:: WHAT THE TASK ASKS ::
Begin with the line holding "Um dos pioneiros", then print every line after it through the end of the data, exactly and with nothing added.

START THE INPUT

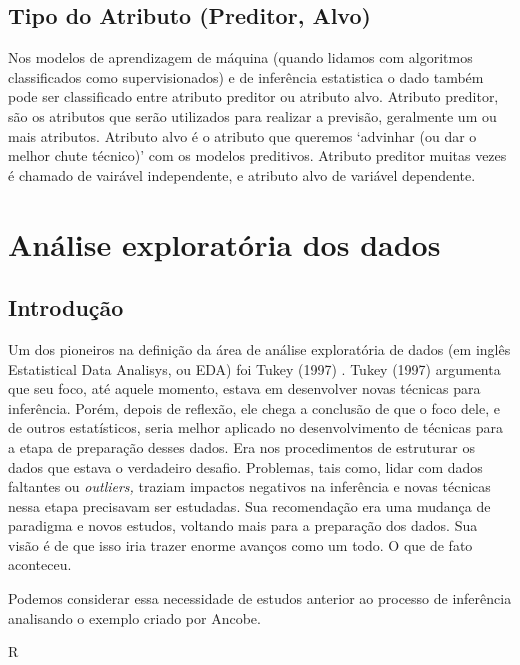 \documentclass[
]{book}
\begin{document}
\section{Tipo do Atributo (Preditor, Alvo)}\label{tipo-do-atributo-preditor-alvo}

Nos modelos de aprendizagem de máquina (quando lidamos com algoritmos classificados como supervisionados) e de inferência estatistica o dado também pode ser classificado entre atributo preditor ou atributo alvo. Atributo preditor, são os atributos que serão utilizados para realizar a previsão, geralmente um ou mais atributos. Atributo alvo é o atributo que queremos `advinhar (ou dar o melhor chute técnico)' com os modelos preditivos. Atributo preditor muitas vezes é chamado de vairável independente, e atributo alvo de variável dependente.

\chapter{Análise exploratória dos dados}\label{anuxe1lise-exploratuxf3ria-dos-dados}

\section{Introdução}\label{introduuxe7uxe3o-1}

Um dos pioneiros na definição da área de análise exploratória de dados (em inglês Estatistical Data Analisys, ou EDA) foi Tukey (1997) \citep{tukey1977exploratory}. Tukey (1997) argumenta que seu foco, até aquele momento, estava em desenvolver novas técnicas para inferência. Porém, depois de reflexão, ele chega a conclusão de que o foco dele, e de outros estatísticos, seria melhor aplicado no desenvolvimento de técnicas para a etapa de preparação desses dados. Era nos procedimentos de estruturar os dados que estava o verdadeiro desafio. Problemas, tais como, lidar com dados faltantes ou \emph{outliers,} traziam impactos negativos na inferência e novas técnicas nessa etapa precisavam ser estudadas. Sua recomendação era uma mudança de paradigma e novos estudos, voltando mais para a preparação dos dados. Sua visão é de que isso iria trazer enorme avanços como um todo. O que de fato aconteceu.

Podemos considerar essa necessidade de estudos anterior ao processo de inferência analisando o exemplo criado por Ancobe.

R
\end{document}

END THE INPUT

:: ANSWER FOR THE TASK ::
Um dos pioneiros na definição da área de análise exploratória de dados (em inglês Estatistical Data Analisys, ou EDA) foi Tukey (1997) \citep{tukey1977exploratory}. Tukey (1997) argumenta que seu foco, até aquele momento, estava em desenvolver novas técnicas para inferência. Porém, depois de reflexão, ele chega a conclusão de que o foco dele, e de outros estatísticos, seria melhor aplicado no desenvolvimento de técnicas para a etapa de preparação desses dados. Era nos procedimentos de estruturar os dados que estava o verdadeiro desafio. Problemas, tais como, lidar com dados faltantes ou \emph{outliers,} traziam impactos negativos na inferência e novas técnicas nessa etapa precisavam ser estudadas. Sua recomendação era uma mudança de paradigma e novos estudos, voltando mais para a preparação dos dados. Sua visão é de que isso iria trazer enorme avanços como um todo. O que de fato aconteceu.

Podemos considerar essa necessidade de estudos anterior ao processo de inferência analisando o exemplo criado por Ancobe.

R
\end{document}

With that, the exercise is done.